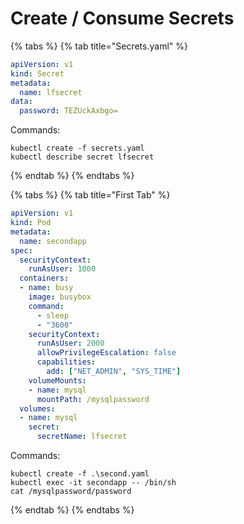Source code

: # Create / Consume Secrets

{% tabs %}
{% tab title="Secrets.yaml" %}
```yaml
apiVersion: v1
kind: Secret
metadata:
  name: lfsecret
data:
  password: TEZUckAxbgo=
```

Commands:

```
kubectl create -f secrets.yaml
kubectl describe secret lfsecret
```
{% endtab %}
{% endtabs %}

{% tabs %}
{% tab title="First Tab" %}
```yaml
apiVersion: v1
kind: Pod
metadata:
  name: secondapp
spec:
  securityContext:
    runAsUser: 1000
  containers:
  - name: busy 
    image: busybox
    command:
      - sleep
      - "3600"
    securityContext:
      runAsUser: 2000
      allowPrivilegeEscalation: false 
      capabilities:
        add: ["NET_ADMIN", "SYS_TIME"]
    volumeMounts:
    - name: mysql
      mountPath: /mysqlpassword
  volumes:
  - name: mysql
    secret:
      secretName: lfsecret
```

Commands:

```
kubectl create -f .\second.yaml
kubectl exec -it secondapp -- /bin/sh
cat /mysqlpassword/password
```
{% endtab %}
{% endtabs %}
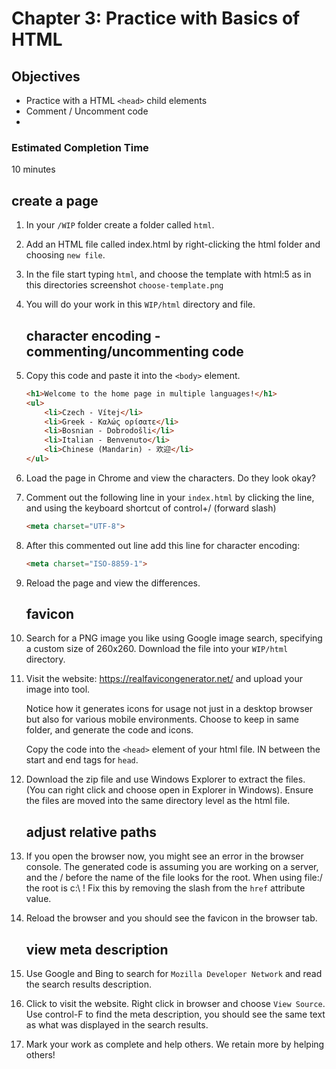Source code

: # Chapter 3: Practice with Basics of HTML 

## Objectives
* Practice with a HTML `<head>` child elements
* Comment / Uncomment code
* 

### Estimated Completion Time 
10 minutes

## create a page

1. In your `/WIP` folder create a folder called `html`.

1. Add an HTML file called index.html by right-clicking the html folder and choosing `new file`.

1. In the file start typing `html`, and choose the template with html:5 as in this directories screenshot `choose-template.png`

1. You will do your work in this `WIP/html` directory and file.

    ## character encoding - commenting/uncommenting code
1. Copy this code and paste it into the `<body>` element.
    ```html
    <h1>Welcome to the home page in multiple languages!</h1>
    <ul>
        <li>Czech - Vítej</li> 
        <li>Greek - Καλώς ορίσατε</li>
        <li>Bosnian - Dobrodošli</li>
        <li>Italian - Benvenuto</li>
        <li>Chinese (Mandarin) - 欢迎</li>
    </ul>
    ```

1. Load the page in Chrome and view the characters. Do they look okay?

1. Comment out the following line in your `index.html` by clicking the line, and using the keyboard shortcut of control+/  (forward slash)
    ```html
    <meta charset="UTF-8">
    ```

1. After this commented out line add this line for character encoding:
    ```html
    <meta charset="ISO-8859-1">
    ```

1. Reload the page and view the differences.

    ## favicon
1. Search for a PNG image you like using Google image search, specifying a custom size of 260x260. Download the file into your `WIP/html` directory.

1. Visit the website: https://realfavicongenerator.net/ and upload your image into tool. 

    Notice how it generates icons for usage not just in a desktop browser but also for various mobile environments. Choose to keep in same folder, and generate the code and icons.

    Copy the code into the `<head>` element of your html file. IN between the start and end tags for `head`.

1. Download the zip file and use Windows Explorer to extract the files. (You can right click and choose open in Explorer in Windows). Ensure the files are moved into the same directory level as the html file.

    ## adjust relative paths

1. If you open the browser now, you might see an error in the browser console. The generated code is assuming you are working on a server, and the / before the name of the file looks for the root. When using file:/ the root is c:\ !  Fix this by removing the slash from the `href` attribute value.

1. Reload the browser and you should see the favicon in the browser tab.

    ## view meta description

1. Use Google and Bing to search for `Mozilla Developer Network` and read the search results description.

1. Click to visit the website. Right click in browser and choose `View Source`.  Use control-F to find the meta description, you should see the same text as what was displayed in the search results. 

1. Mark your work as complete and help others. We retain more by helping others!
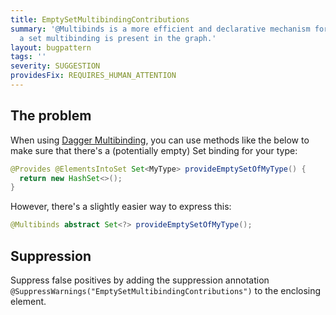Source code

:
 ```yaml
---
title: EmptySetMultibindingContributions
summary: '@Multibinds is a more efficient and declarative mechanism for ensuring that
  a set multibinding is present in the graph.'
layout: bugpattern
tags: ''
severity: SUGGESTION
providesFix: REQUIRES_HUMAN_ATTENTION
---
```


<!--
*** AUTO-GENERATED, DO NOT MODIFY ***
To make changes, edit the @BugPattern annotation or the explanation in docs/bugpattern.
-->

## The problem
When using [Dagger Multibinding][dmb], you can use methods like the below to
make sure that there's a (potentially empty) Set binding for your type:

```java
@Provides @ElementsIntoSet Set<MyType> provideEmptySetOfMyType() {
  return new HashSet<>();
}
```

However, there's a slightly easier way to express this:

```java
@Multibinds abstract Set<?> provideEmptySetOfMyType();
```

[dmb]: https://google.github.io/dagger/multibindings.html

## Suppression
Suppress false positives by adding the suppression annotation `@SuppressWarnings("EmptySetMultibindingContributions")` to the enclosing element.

** TASK DIRECTIONS **
Reading through the records above, report each line in which the string "same" is found.

** RESPONSE FOR THIS EXERCISE **
    Notice how it generates icons for usage not just in a desktop browser but also for various mobile environments. Choose to keep in same folder, and generate the code and icons.
1. Download the zip file and use Windows Explorer to extract the files. (You can right click and choose open in Explorer in Windows). Ensure the files are moved into the same directory level as the html file.
1. Click to visit the website. Right click in browser and choose `View Source`.  Use control-F to find the meta description, you should see the same text as what was displayed in the search results. 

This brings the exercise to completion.